Task input
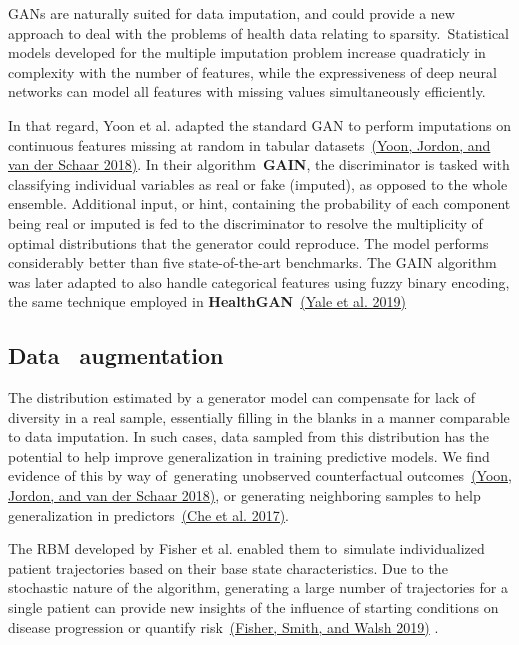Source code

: \documentclass[10pt]{article}
\begin{document}
{\label{637664}}

GANs are naturally suited for data imputation, and could provide a new
approach to deal with the problems of health data relating to
sparsity.~Statistical models developed for the multiple imputation
problem increase quadraticly in complexity with the number of features,
while the expressiveness of deep neural networks can model all features
with missing values simultaneously efficiently.

In that regard, Yoon et al. adapted the standard GAN to perform
imputations on continuous features missing at random in tabular
datasets~\hyperref[csl:51]{(Yoon, Jordon, and van der Schaar 2018)}. In their algorithm~\textbf{GAIN}, the
discriminator is tasked with classifying individual variables as real or
fake (imputed), as opposed to the whole ensemble. Additional input, or
hint, containing the probability of each component being real or imputed
is fed to the discriminator to resolve the multiplicity of optimal
distributions that the generator could reproduce. The model performs
considerably better than five state-of-the-art benchmarks. The GAIN
algorithm was later adapted to also handle categorical features using
fuzzy binary encoding, the same technique employed in
\textbf{HealthGAN}~\hyperref[csl:35]{(Yale et al. 2019)}

\subsection{Data~ augmentation}

{\label{475996}}

The distribution estimated by a generator model can compensate for lack
of diversity in a real sample, essentially filling in the blanks in a
manner comparable to data imputation. In such cases, data sampled from
this distribution has the potential to help improve generalization in
training predictive models. We find evidence of this by way
of~generating unobserved counterfactual outcomes~\hyperref[csl:21]{(Yoon, Jordon, and van der Schaar 2018)}, or
generating neighboring samples to help generalization in
predictors~\hyperref[csl:15]{(Che et al. 2017)}.

The RBM developed by Fisher et al. enabled them to~simulate
individualized patient trajectories based on their base state
characteristics. Due to the stochastic nature of the algorithm,
generating a large number of trajectories for a single patient can
provide new insights of the influence of starting conditions on disease
progression or quantify risk~\hyperref[csl:10]{(Fisher, Smith, and Walsh 2019)} .
\end{document}
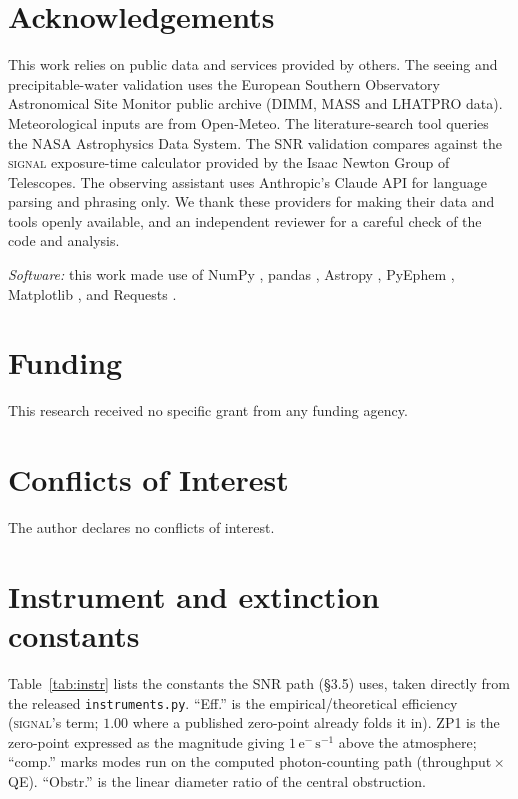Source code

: \documentclass[11pt]{article}
\begin{document}
\section*{Acknowledgements}
This work relies on public data and services provided by others. The seeing and
precipitable-water validation uses the European Southern Observatory Astronomical
Site Monitor public archive (DIMM, MASS and LHATPRO data). Meteorological inputs are
from Open-Meteo. The literature-search tool queries the NASA Astrophysics Data
System. The SNR validation compares against the \textsc{signal} exposure-time
calculator provided by the Isaac Newton Group of Telescopes. The observing assistant
uses Anthropic's Claude API for language parsing and phrasing only. We thank these
providers for making their data and tools openly available, and an independent
reviewer for a careful check of the code and analysis.

\emph{Software:} this work made use of NumPy \cite{harris2020}, pandas \cite{pandas},
Astropy \cite{astropy2013,astropy2018,astropy2022}, PyEphem \cite{pyephem},
Matplotlib \cite{hunter2007}, and Requests \cite{requests}.

\section*{Funding}
This research received no specific grant from any funding agency.

\section*{Conflicts of Interest}
The author declares no conflicts of interest.

\appendix
\section{Instrument and extinction constants}
\label{app:constants}
Table~\ref{tab:instr} lists the constants the SNR path (\S3.5) uses, taken directly
from the released \texttt{instruments.py}. ``Eff.'' is the empirical/theoretical
efficiency (\textsc{signal}'s term; $1.00$ where a published zero-point already folds
it in). ZP1 is the zero-point expressed as the magnitude giving
$1\,\mathrm{e}^-\,\mathrm{s}^{-1}$ above the atmosphere; ``comp.'' marks modes run on
the computed photon-counting path (throughput\,$\times$\,QE). ``Obstr.'' is the
linear diameter ratio of the central obstruction.
\end{document}
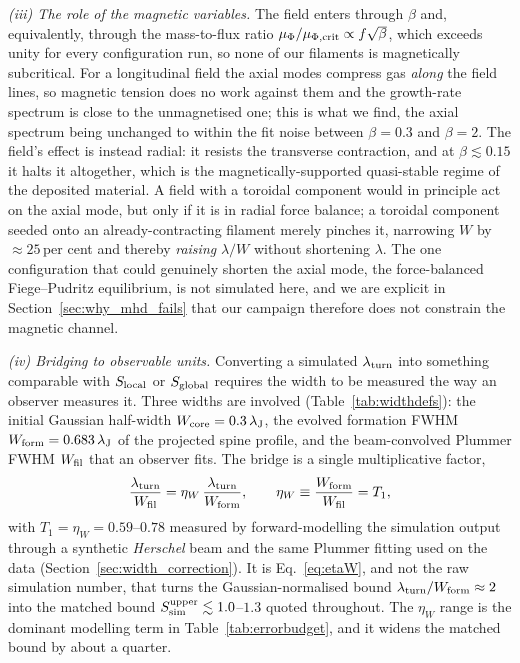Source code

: \documentclass[usenatbib,twoside,twocolumn]{mnras}
\begin{document}
\smallskip\noindent\emph{(iii) The role of the magnetic variables.} The field enters through $\beta$ and, equivalently, through the mass-to-flux ratio $\mu_\Phi/\mu_{\Phi,\rm crit}\propto f\sqrt{\beta}$, which exceeds unity for every configuration run, so none of our filaments is magnetically subcritical. For a longitudinal field the axial modes compress gas \emph{along} the field lines, so magnetic tension does no work against them and the growth-rate spectrum is close to the unmagnetised one; this is what we find, the axial spectrum being unchanged to within the fit noise between $\beta=0.3$ and $\beta=2$. The field's effect is instead radial: it resists the transverse contraction, and at $\beta\lesssim0.15$ it halts it altogether, which is the magnetically-supported quasi-stable regime of the deposited material. A field with a toroidal component would in principle act on the axial mode, but only if it is in radial force balance; a toroidal component seeded onto an already-contracting filament merely pinches it, narrowing $W$ by $\approx25$\,per cent and thereby \emph{raising} $\lambda/W$ without shortening $\lambda$. The one configuration that could genuinely shorten the axial mode, the force-balanced Fiege--Pudritz equilibrium, is not simulated here, and we are explicit in Section~\ref{sec:why_mhd_fails} that our campaign therefore does not constrain the magnetic channel.

\smallskip\noindent\emph{(iv) Bridging to observable units.} Converting a simulated $\lambda_{\rm turn}$ into something comparable with $S_{\rm local}$ or $S_{\rm global}$ requires the width to be measured the way an observer measures it. Three widths are involved (Table~\ref{tab:widthdefs}): the initial Gaussian half-width $W_{\rm core}=0.3\,\lambda_{\rm J}$, the evolved formation FWHM $W_{\rm form}=0.683\,\lambda_{\rm J}$ of the projected spine profile, and the beam-convolved Plummer FWHM $W_{\rm fil}$ that an observer fits. The bridge is a single multiplicative factor,
\begin{equation}
\frac{\lambda_{\rm turn}}{W_{\rm fil}}=\eta_W\,\frac{\lambda_{\rm turn}}{W_{\rm form}},
\qquad \eta_W\equiv\frac{W_{\rm form}}{W_{\rm fil}}=T_1,
\label{eq:etaW}
\end{equation}
with $T_1=\eta_W=0.59$--$0.78$ measured by forward-modelling the simulation output through a synthetic \textit{Herschel} beam and the same Plummer fitting used on the data (Section~\ref{sec:width_correction}). It is Eq.~\ref{eq:etaW}, and not the raw simulation number, that turns the Gaussian-normalised bound $\lambda_{\rm turn}/W_{\rm form}\approx2$ into the matched bound $S_{\rm sim}^{\rm upper}\lesssim1.0$--$1.3$ quoted throughout. The $\eta_W$ range is the dominant modelling term in Table~\ref{tab:errorbudget}, and it widens the matched bound by about a quarter.
\end{document}
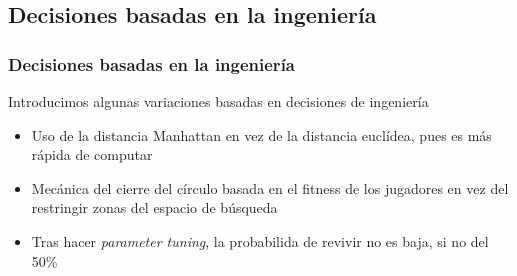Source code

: \documentclass{beamer}
\begin{document}
\subsection{Decisiones basadas en la ingeniería}

\begin{frame}
    \frametitle{Decisiones basadas en la ingeniería}

    Introducimos algunas variaciones basadas en decisiones de ingeniería

    \begin{itemize}
        \item Uso de la distancia Manhattan en vez de la distancia euclídea, pues es más rápida de computar
        \item Mecánica del cierre del círculo basada en el fitness de los jugadores en vez del restringir zonas del espacio de búsqueda
        \item Tras hacer \emph{parameter tuning}, la probabilida de revivir no es baja, si no del 50\%
    \end{itemize}
\end{frame}
\end{document}
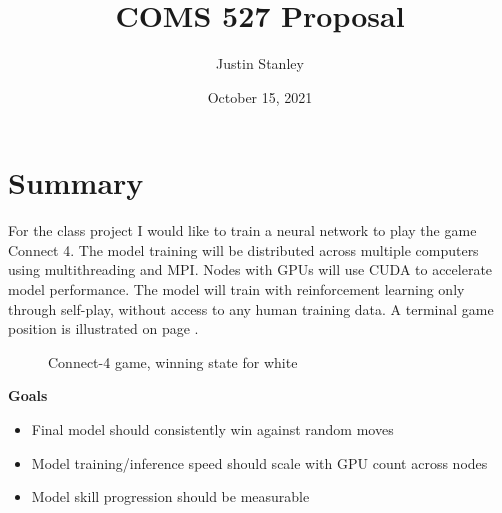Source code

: \documentclass{article}
\title{COMS 527 Proposal}
\author{Justin Stanley}
\date{October 15, 2021}
\begin{document}
\maketitle

\section{Summary}

For the class project I would like to train a neural network to play the game Connect 4. The model training will be distributed across multiple computers using multithreading and MPI. Nodes with GPUs will use CUDA to accelerate model performance. The model will train with reinforcement learning only through self-play, without access to any human training data. A terminal game position is illustrated on page \pageref{fig:c4}.

\begin{figure}
    \centering
    \caption{Connect-4 game, winning state for white}
    \label{fig:c4}
\end{figure}

\vspace{0.5cm}

\noindent\textbf{Goals}
\begin{itemize}
    \item Final model should consistently win against random moves
    \item Model training/inference speed should scale with GPU count across nodes
    \item Model skill progression should be measurable
\end{itemize}
\end{document}
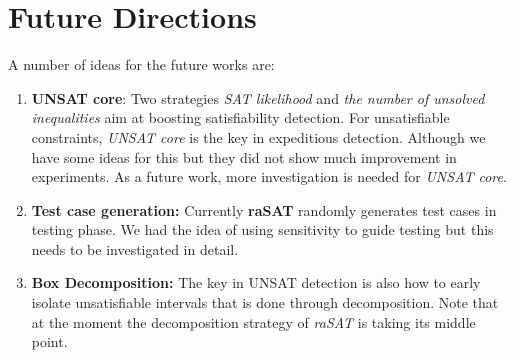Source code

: \section*{Future Directions}
A number of ideas for the future works are:
\begin{enumerate}
\item \textbf{UNSAT core}: Two strategies \emph{SAT likelihood} and \emph{the number of unsolved inequalities} aim at boosting satisfiability detection. For unsatisfiable constraints, \emph{UNSAT core} is the key in expeditious detection. Although we have some ideas for this but they did not show much improvement in experiments. As a future work, more investigation is needed for \emph{UNSAT core}.
\item \textbf{Test case generation:} Currently \textbf{raSAT} randomly generates test cases in testing phase. We had the idea of using sensitivity to guide testing but this needs to be investigated in detail.
\item \textbf{Box Decomposition:} The key in UNSAT detection is also how to early isolate unsatisfiable intervals that is done through decomposition. Note that at the moment the decomposition strategy of \emph{raSAT} is taking its middle point.
\end{enumerate}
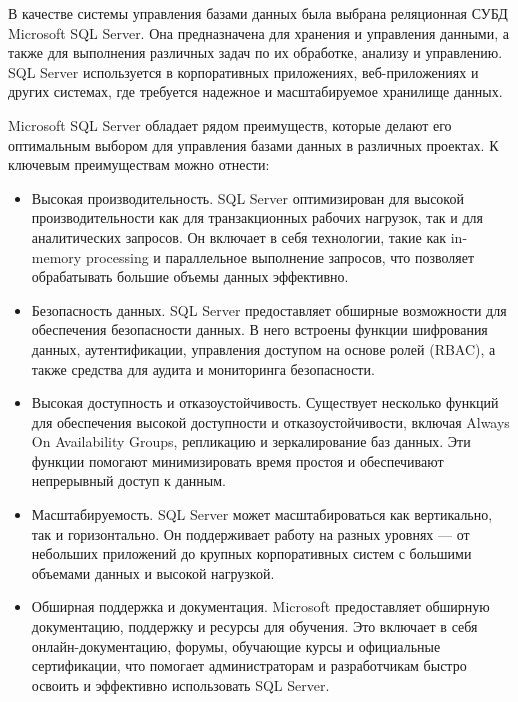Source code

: В качестве системы управления базами данных была выбрана реляционная СУБД Microsoft SQL Server. Она предназначена для хранения и управления данными, а также для выполнения различных задач по их обработке, анализу и управлению. SQL Server используется в корпоративных приложениях, веб-приложениях и других системах, где требуется надежное и масштабируемое хранилище данных.

Microsoft SQL Server обладает рядом преимуществ, которые делают его оптимальным выбором для управления базами данных в различных проектах. К ключевым преимуществам можно отнести:
\begin{itemize}
	\item Высокая производительность. SQL Server оптимизирован для высокой производительности как для транзакционных рабочих нагрузок, так и для аналитических запросов. Он включает в себя технологии, такие как in-memory processing и параллельное выполнение запросов, что позволяет обрабатывать большие объемы данных эффективно.
	\item Безопасность данных. SQL Server предоставляет обширные возможности для обеспечения безопасности данных. В него встроены функции шифрования данных, аутентификации, управления доступом на основе ролей (RBAC), а также средства для аудита и мониторинга безопасности.
	\item Высокая доступность и отказоустойчивость. Существует несколько функций для обеспечения высокой доступности и отказоустойчивости, включая Always On Availability Groups, репликацию и зеркалирование баз данных. Эти функции помогают минимизировать время простоя и обеспечивают непрерывный доступ к данным.
	\item Масштабируемость. SQL Server может масштабироваться как вертикально, так и горизонтально. Он поддерживает работу на разных уровнях — от небольших приложений до крупных корпоративных систем с большими объемами данных и высокой нагрузкой.
	\item Обширная поддержка и документация. Microsoft предоставляет обширную документацию, поддержку и ресурсы для обучения. Это включает в себя онлайн-документацию, форумы, обучающие курсы и официальные сертификации, что помогает администраторам и разработчикам быстро освоить и эффективно использовать SQL Server.
\end{itemize}


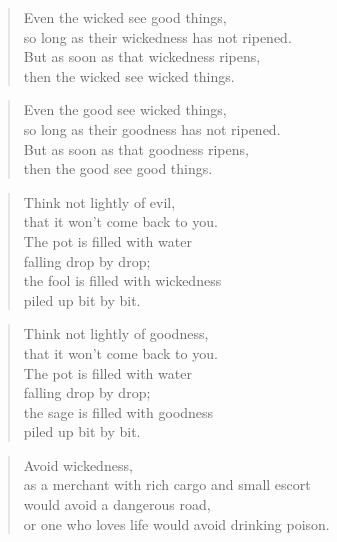 \documentclass[12pt,openany]{book}%
\begin{document}
\begin{verse}%
Even the wicked see good things, \\
so long as their wickedness has not ripened. \\
But as soon as that wickedness ripens, \\
then the wicked see wicked things. 

%
\end{verse}

\begin{verse}%
Even the good see wicked things, \\
so long as their goodness has not ripened. \\
But as soon as that goodness ripens, \\
then the good see good things. 

%
\end{verse}

\begin{verse}%
Think not lightly of evil, \\
that it won’t come back to you. \\
The pot is filled with water \\
falling drop by drop; \\
the fool is filled with wickedness \\
piled up bit by bit. 

%
\end{verse}

\begin{verse}%
Think not lightly of goodness, \\
that it won’t come back to you. \\
The pot is filled with water \\
falling drop by drop; \\
the sage is filled with goodness \\
piled up bit by bit. 

%
\end{verse}

\begin{verse}%
Avoid wickedness, \\
as a merchant with rich cargo and small escort \\
would avoid a dangerous road, \\
or one who loves life would avoid drinking poison. 

%
\end{verse}
\end{document}
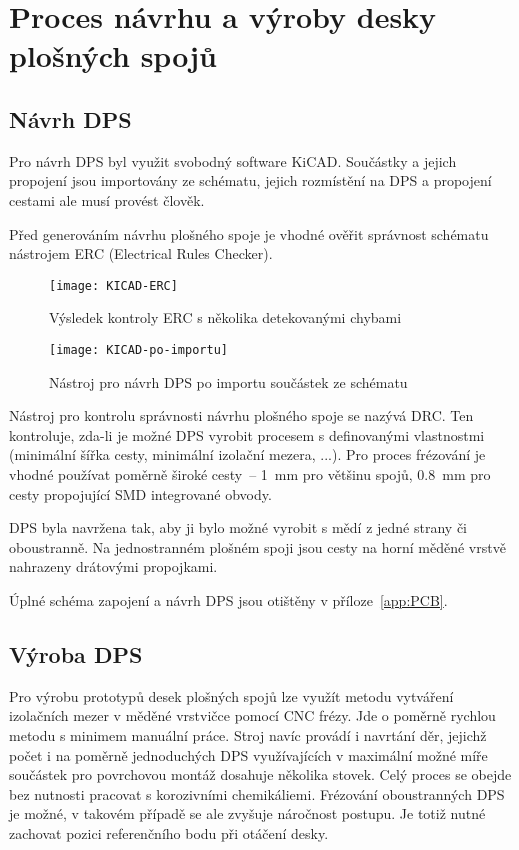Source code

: \section{Proces návrhu a výroby desky plošných spojů}
\subsection{Návrh DPS}
Pro návrh DPS byl využit svobodný software KiCAD. Součástky a jejich propojení
jsou importovány ze schématu, jejich rozmístění na DPS a propojení cestami ale
musí provést člověk.

Před generováním návrhu plošného spoje je vhodné ověřit správnost schématu
nástrojem ERC (Electrical Rules Checker).

\begin{figure}[htbp]
    \centering
    \texttt{[image: KICAD-ERC]}
    \caption{Výsledek kontroly ERC s několika detekovanými chybami}
    \label{fig:kicad ERC}
\end{figure}

\begin{figure}[htbp]
    \centering
    \texttt{[image: KICAD-po-importu]}
    \caption{%
        Nástroj pro návrh DPS  po importu součástek ze
        schématu
    }
    \label{fig:kicad po importu}
\end{figure}

Nástroj pro kontrolu správnosti návrhu plošného spoje se nazývá DRC. Ten
kontroluje, zda-li je možné DPS vyrobit procesem s definovanými vlastnostmi
(minimální šířka cesty, minimální izolační mezera, ...). Pro proces frézování
je vhodné používat poměrně široké cesty~-- \SI{1}{\milli\meter} pro většinu
spojů, \SI{0,8}{\milli\meter} pro cesty propojující SMD integrované obvody.

DPS byla navržena tak, aby ji bylo možné vyrobit s mědí z jedné strany či
oboustranně. Na jednostranném plošném spoji jsou cesty na horní měděné vrstvě
nahrazeny drátovými propojkami.

Úplné schéma zapojení a návrh DPS jsou otištěny v příloze~\ref{app:PCB}.


\subsection{Výroba DPS}
Pro výrobu prototypů desek plošných spojů lze využít metodu vytváření
izolačních mezer v měděné vrstvičce pomocí CNC frézy. Jde o poměrně rychlou
metodu s minimem manuální práce. Stroj navíc provádí i navrtání děr, jejichž
počet i na poměrně jednoduchých DPS využívajících v maximální možné míře
součástek pro povrchovou montáž dosahuje několika stovek. Celý proces se obejde
bez nutnosti pracovat s korozivními chemikáliemi. Frézování oboustranných DPS
je možné, v takovém případě se ale zvyšuje náročnost postupu. Je totiž nutné
zachovat pozici referenčního bodu při otáčení desky.

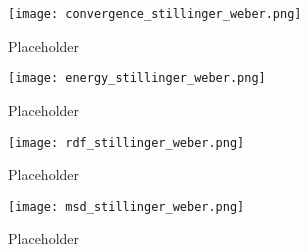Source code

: \begin{figure}[h]
    \centering
    \texttt{[image: convergence\_stillinger\_weber.png]}
    \caption{Placeholder}
    \label{fig:msd}
\end{figure}

\begin{figure}[h]
    \centering
    \texttt{[image: energy\_stillinger\_weber.png]}
    \caption{Placeholder}
    \label{fig:msd}
\end{figure}

\begin{figure}[h]
    \centering
    \texttt{[image: rdf\_stillinger\_weber.png]}
    \caption{Placeholder}
    \label{fig:msd}
\end{figure}

\begin{figure}[h]
    \centering
    \texttt{[image: msd\_stillinger\_weber.png]}
    \caption{Placeholder}
    \label{fig:msd}
\end{figure}

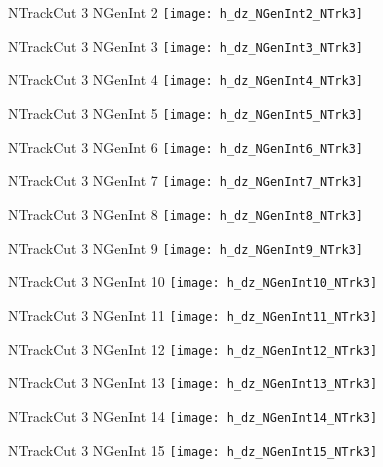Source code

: \documentclass[8pt]{beamer}
\begin{document}
\begin{frame}
\center
\large{NTrackCut 3 NGenInt 2}
\texttt{[image: h\_dz\_NGenInt2\_NTrk3]}
\end{frame}
\begin{frame}
\center
\large{NTrackCut 3 NGenInt 3}
\texttt{[image: h\_dz\_NGenInt3\_NTrk3]}
\end{frame}
\begin{frame}
\center
\large{NTrackCut 3 NGenInt 4}
\texttt{[image: h\_dz\_NGenInt4\_NTrk3]}
\end{frame}
\begin{frame}
\center
\large{NTrackCut 3 NGenInt 5}
\texttt{[image: h\_dz\_NGenInt5\_NTrk3]}
\end{frame}
\begin{frame}
\center
\large{NTrackCut 3 NGenInt 6}
\texttt{[image: h\_dz\_NGenInt6\_NTrk3]}
\end{frame}
\begin{frame}
\center
\large{NTrackCut 3 NGenInt 7}
\texttt{[image: h\_dz\_NGenInt7\_NTrk3]}
\end{frame}
\begin{frame}
\center
\large{NTrackCut 3 NGenInt 8}
\texttt{[image: h\_dz\_NGenInt8\_NTrk3]}
\end{frame}
\begin{frame}
\center
\large{NTrackCut 3 NGenInt 9}
\texttt{[image: h\_dz\_NGenInt9\_NTrk3]}
\end{frame}
\begin{frame}
\center
\large{NTrackCut 3 NGenInt 10}
\texttt{[image: h\_dz\_NGenInt10\_NTrk3]}
\end{frame}
\begin{frame}
\center
\large{NTrackCut 3 NGenInt 11}
\texttt{[image: h\_dz\_NGenInt11\_NTrk3]}
\end{frame}
\begin{frame}
\center
\large{NTrackCut 3 NGenInt 12}
\texttt{[image: h\_dz\_NGenInt12\_NTrk3]}
\end{frame}
\begin{frame}
\center
\large{NTrackCut 3 NGenInt 13}
\texttt{[image: h\_dz\_NGenInt13\_NTrk3]}
\end{frame}
\begin{frame}
\center
\large{NTrackCut 3 NGenInt 14}
\texttt{[image: h\_dz\_NGenInt14\_NTrk3]}
\end{frame}
\begin{frame}
\center
\large{NTrackCut 3 NGenInt 15}
\texttt{[image: h\_dz\_NGenInt15\_NTrk3]}
\end{frame}
\end{document}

Work order
With all pictures left out, please transcribe exactly the lines from the start of the material through the line with "imputations on continuous".

Answer for this exercise
Source code

: \documentclass[10pt]{article}
\begin{document}
{\label{637664}}

GANs are naturally suited for data imputation, and could provide a new
approach to deal with the problems of health data relating to
sparsity.~Statistical models developed for the multiple imputation
problem increase quadraticly in complexity with the number of features,
while the expressiveness of deep neural networks can model all features
with missing values simultaneously efficiently.

In that regard, Yoon et al. adapted the standard GAN to perform
imputations on continuous features missing at random in tabular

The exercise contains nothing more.